News this week about a data breach at Hilton Worldwide has focused attention on what many security researchers say is an uptick in the use of point-of-sale (POS) system malware to steal payment card data from retailers and other organizations.
Hilton on Tuesday confirmed that unknown attackers had broken into some of its POS systems and stolen names, card numbers, expiration dates and security codes belonging to an unspecified number of credit and debit cardholders. But personal identification numbers (PINs) or addresses were not compromised, the company said.
[PoS malware, ways to trick new payment technology, and zero tolerance for down-time or slow-time make for a stressful combination. Read "Black Friday Security: Brick-and-Mortar Retailers Have Cyber Threats, Too."]

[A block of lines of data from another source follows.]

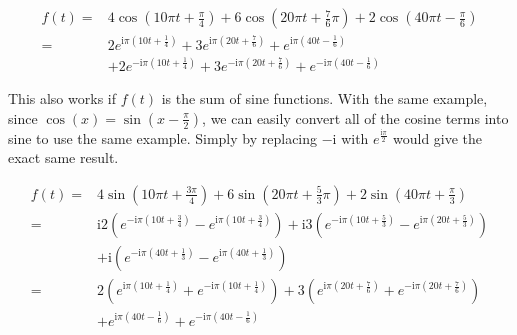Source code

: \documentclass[12pt]{article}
\begin{document}
$$\begin{aligned}
    f(t) 
    =& 4\cos(10\pi t+\frac{\pi}{4}) + 6\cos(20\pi t+\frac{7}{6}\pi) + 2\cos(40\pi t-\frac{\pi}{6})  \\
    =& 2e^{\mathrm{i}\pi(10t+\frac{1}{4})} + 3e^{\mathrm{i}\pi(20t+\frac{7}{6})} + e^{\mathrm{i}\pi(40t-\frac{1}{6})} \\
    &+ 2e^{-\mathrm{i}\pi(10t+\frac{1}{4})} + 3e^{-\mathrm{i}\pi(20t+\frac{7}{6})} + e^{-\mathrm{i}\pi(40t-\frac{1}{6})}
\end{aligned}$$


\indent This also works if $f(t)$ is the sum of sine functions. With the same example, 
since $\cos(x)=\sin(x-\frac{\pi}{2})$, 
we can easily convert all of the cosine terms into sine to use the same example. 
Simply by replacing $-\mathrm{i}$ with 
$e^{\frac{\mathrm{i}\pi}{2}}$ would give the exact same result.

$$\begin{aligned}
    f(t) 
    =& 4\sin(10\pi t+\frac{3\pi}{4}) + 6\sin(20\pi t+\frac{5}{3}\pi) + 2\sin(40\pi t+\frac{\pi}{3}) \\
    =& \mathrm{i}2(e^{-\mathrm{i}\pi(10t+\frac{3}{4})} - e^{\mathrm{i}\pi(10t+\frac{3}{4})}) +
    \mathrm{i}3(e^{-\mathrm{i}\pi(10t+\frac{5}{3})} - e^{\mathrm{i}\pi(20t+\frac{5}{3})})       \\
    &+\mathrm{i}(e^{-\mathrm{i}\pi(40t+\frac{1}{3})} - e^{\mathrm{i}\pi(40t+\frac{1}{3})})       \\
    =& 2(e^{\mathrm{i}\pi(10t+\frac{1}{4})} + e^{-\mathrm{i}\pi(10t+\frac{1}{4})} )
    + 3(e^{\mathrm{i}\pi(20t+\frac{7}{6})} + e^{-\mathrm{i}\pi(20t+\frac{7}{6})})               \\
    &+ e^{\mathrm{i}\pi(40t-\frac{1}{6})} + e^{-\mathrm{i}\pi(40t-\frac{1}{6})}
\end{aligned}$$
\end{document}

Hilton’s statement suggests that hackers had access to its POS systems for a total of at least 17 weeks spanning two different time periods, the first between Nov. 18 and Dec. 5, 2014 and the second between April 21 and July 27, 2015.

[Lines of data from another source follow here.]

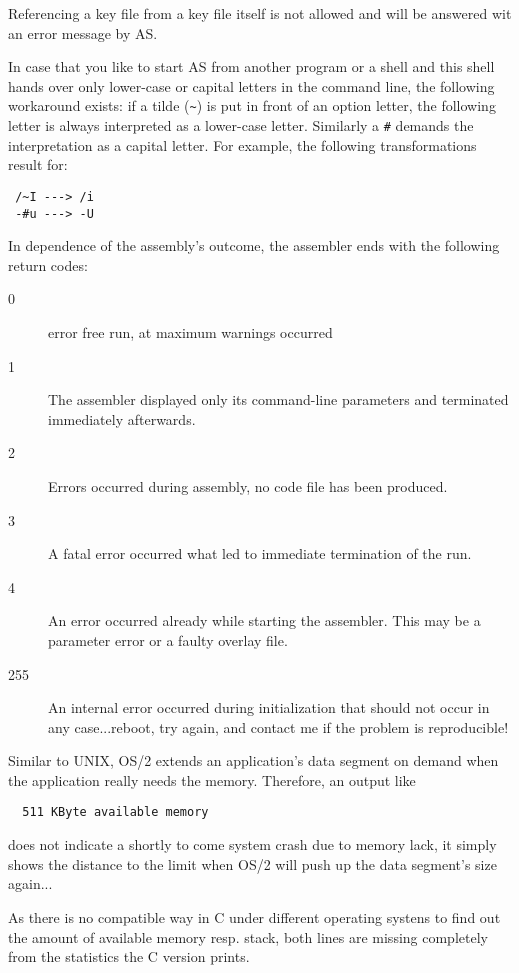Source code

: \documentclass[12pt,twoside]{report}
\newcommand{\tty}[1]{{\tt #1}}
\newcommand{\asname}{{AS}}
\begin{document}
Referencing a key file from a key file itself is not allowed and will be
answered wit an error message by \asname{}.

In case that you like to start \asname{} from another program or a shell and
this shell hands over only lower-case or capital letters in the
command line, the following workaround exists: if a tilde (\verb!~!) is put
in front of an option letter, the following letter is always
interpreted as a lower-case letter.  Similarly a \tty{\#} demands the
interpretation as a capital letter.  For example, the following
transformations result for:
\begin{verbatim}
 /~I ---> /i
 -#u ---> -U
\end{verbatim}
In dependence of the assembly's outcome, the assembler ends with
the following return codes:
\begin{description}
\item[0]{error free run, at maximum warnings occurred}
\item[1]{The assembler displayed only its command-line parameters and
         terminated immediately afterwards.}
\item[2]{Errors occurred during assembly, no code file has been produced.}
\item[3]{A fatal error occurred what led to immediate termination of the run.}
\item[4]{An error occurred already while starting the assembler.
         This may be a parameter error or a faulty overlay file.}
\item[255]{An internal error occurred during initialization that should not
         occur in any case...reboot, try again, and contact me if the
         problem is reproducible!}
\end{description}
Similar to UNIX, OS/2  extends an application's data
segment on demand when the application really needs the memory.
Therefore, an output like
\begin{verbatim}
  511 KByte available memory
\end{verbatim}
does not indicate a shortly to come system crash due to memory lack,
it simply shows the distance to the limit when OS/2 will push up the
data segment's size again...

As there is no compatible way in C  under different
operating systens to find out the amount of available memory resp. stack,
both lines are missing completely from the statistics the C version prints.
\end{document}
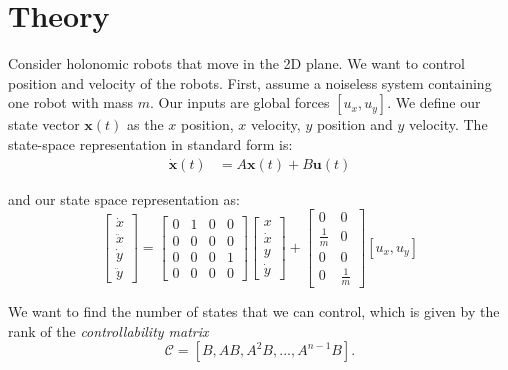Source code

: \section{Theory}
\label{sec:theory}


Consider holonomic robots that move in the 2D plane. We want to control position and velocity of the robots. 
First, assume a noiseless system containing one robot with mass $m$.
 Our inputs are global forces $[u_x,u_y]$. We define our state vector $\mathbf{x}(t)$ as the $x$ position, $x$ velocity, $y$ position and $y$ velocity.
The state-space representation in standard form is: 
\begin{align}\label{eq:stdform}
\dot{\mathbf{x}}(t)  &=  A \mathbf{x}(t) + B \mathbf{u}(t)
\end{align}

and our state space representation as:
\begin{equation}
\begin{bmatrix}
\dot{x}\\ 
\ddot{x}\\
\dot{y}\\
\ddot{y}
\end{bmatrix} = \begin{bmatrix}
0 & 1 & 0 & 0 \\
0 & 0 & 0 & 0\\
0 & 0 & 0 & 1\\
0 & 0 & 0 & 0
\end{bmatrix}  \begin{bmatrix}
x\\
\dot{x}\\
y\\
\dot{y}
\end{bmatrix} + \begin{bmatrix}
0 & 0 \\
\frac{1}{m} & 0 \\
0 & 0 \\
0 & \frac{1}{m}
\end{bmatrix}  [u_x,u_y]
\end{equation}

We want to find the number of states that we can control, which is given by the rank of the \emph{controllability matrix}
\begin{equation}
\mathcal{C} = [ B, AB, A^2B, ... , A^{n-1}B ].
\end{equation}

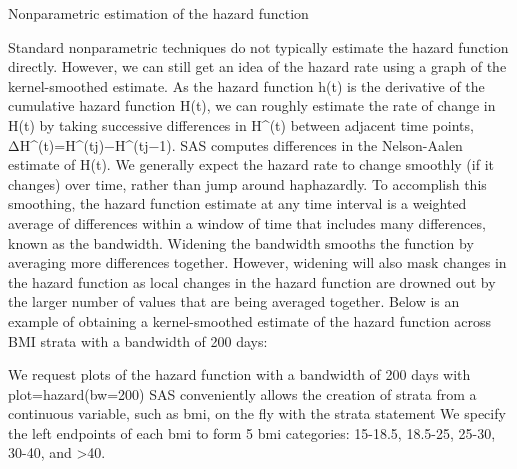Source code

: Nonparametric estimation of the hazard function

Standard nonparametric techniques do not typically estimate the hazard function directly. However, we can still get an idea of the hazard rate using a graph of the kernel-smoothed estimate. As the hazard function h(t) is the derivative of the cumulative hazard function H(t), we can roughly estimate the rate of change in H(t) by taking successive differences in H^(t) between adjacent time points, ΔH^(t)=H^(tj)−H^(tj−1). SAS computes differences in the Nelson-Aalen estimate of H(t). We generally expect the hazard rate to change smoothly (if it changes) over time, rather than jump around haphazardly. To accomplish this smoothing, the hazard function estimate at any time interval is a weighted average of differences within a window of time that includes many differences, known as the bandwidth. Widening the bandwidth smooths the function by averaging more differences together. However, widening will also mask changes in the hazard function as local changes in the hazard function are drowned out by the larger number of values that are being averaged together. Below is an example of obtaining a kernel-smoothed estimate of the hazard function across BMI strata with a bandwidth of 200 days:

We request plots of the hazard function with a bandwidth of 200 days with plot=hazard(bw=200)
SAS conveniently allows the creation of strata from a continuous variable, such as bmi, on the fly with the strata statement We specify the left endpoints of each bmi to form 5 bmi categories: 15-18.5, 18.5-25, 25-30, 30-40, and >40.
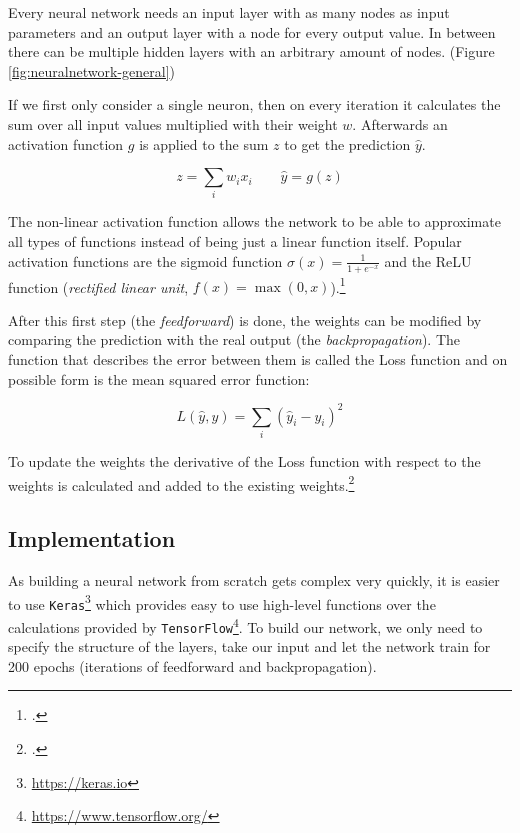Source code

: Every neural network needs an input layer with as many nodes as input parameters and an output layer with a node for every output value. In between there can be multiple hidden layers with an arbitrary amount of nodes. (Figure \ref{fig:neuralnetwork-general})

If we first only consider a single neuron, then on every iteration it calculates the sum over all input values multiplied with their weight $w$. Afterwards an activation function $g$ is applied to the sum $z$ to get the prediction $\hat{y}$.

\begin{equation}
	z=\sum_{i}w_ix_i \qquad \hat{y}=g(z)
\end{equation}

The non-linear activation function allows the network to be able to approximate all types of functions instead of being just a linear function itself. Popular activation functions are the sigmoid function $\sigma(x)={\frac {1}{1+e^{-x}}}$ and the ReLU function (\textit{rectified linear unit}, $f(x)=\max(0,x)$).\footcite{NN-math}

After this first step (the \textit{feedforward}) is done, the weights can be modified by comparing the prediction with the real output (the \textit{backpropagation}). The function that describes the error between them is called the Loss function and on possible form is the mean squared error function:

\begin{equation}
	L(\hat{y},y)=\sum_{i}(\hat{y}_i-y_i)^2
\end{equation}

To update the weights the derivative of the Loss function with respect to the weights is calculated and added to the existing weights.\footcite{NN-python}



\subsection{Implementation}

As building a neural network from scratch gets complex very quickly, it is easier to use \texttt{Keras}\footnote{\url{https://keras.io}} which provides easy to use high-level functions over the calculations provided by \texttt{TensorFlow}\footnote{\url{https://www.tensorflow.org/}}. To build our network, we only need to specify the structure of the layers, take our input and let the network train for 200 epochs (iterations of feedforward and backpropagation).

Hilton did not say whether this meant it suffered two separate incursions or whether the same hackers who had accessed its POS systems in 2014 accessed them again this year. As has become standard in such situations, the company has offered one year of free credit monitoring services to customers impacted by the breach.

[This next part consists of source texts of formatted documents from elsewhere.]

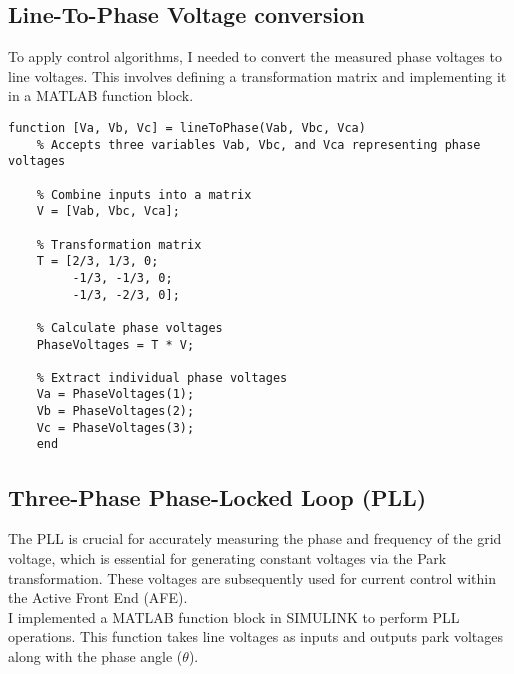 \subsection{Line-To-Phase Voltage conversion}
To apply control algorithms, I needed to convert the measured phase voltages to
line voltages. This involves defining a transformation matrix and implementing
it in a MATLAB function block.

\begin{lstlisting}[style=MATLAB, caption={Phase to Line voltage transformation function}, label={lst:matlab}]
    function [Va, Vb, Vc] = lineToPhase(Vab, Vbc, Vca)
    % Accepts three variables Vab, Vbc, and Vca representing phase voltages
    
    % Combine inputs into a matrix
    V = [Vab, Vbc, Vca];
    
    % Transformation matrix
    T = [2/3, 1/3, 0;
         -1/3, -1/3, 0;
         -1/3, -2/3, 0];
    
    % Calculate phase voltages
    PhaseVoltages = T * V;
    
    % Extract individual phase voltages
    Va = PhaseVoltages(1);
    Vb = PhaseVoltages(2);
    Vc = PhaseVoltages(3);
    end
\end{lstlisting}

\subsection{Three-Phase Phase-Locked Loop (PLL)}
The PLL is crucial for accurately measuring the phase and frequency of the grid
voltage, which is essential for generating constant voltages via the Park
transformation. These voltages are subsequently used for current control within
the Active Front End (AFE).\\

I implemented a MATLAB function block in SIMULINK to perform PLL operations.
This function takes line voltages as inputs and outputs park voltages along
with the phase angle ($\theta$).\\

Hilton is the second hotel chain to announce a breach in the past several days. Just last week, Starwood Hotels -- the owner of brands like Sheraton, Westin, and W Hotels -- disclosed that hackers had breached POS systems at over two dozen of its properties.
Like Hilton, Starwood did not disclose the number of people affected by the breach but confirmed that sensitive cardholder data had been compromised. In Starwood’s case, the relevant POS systems appear to have been attacked separately over a time span starting November 2014 and continuing through the end of June 2015.
The PoS malware responsible for the attacks on Hilton and Starwood have not been named. No indications have been given yet that the stealthy ModPOS, detailed by iSIGHT Partners this week, was to blame.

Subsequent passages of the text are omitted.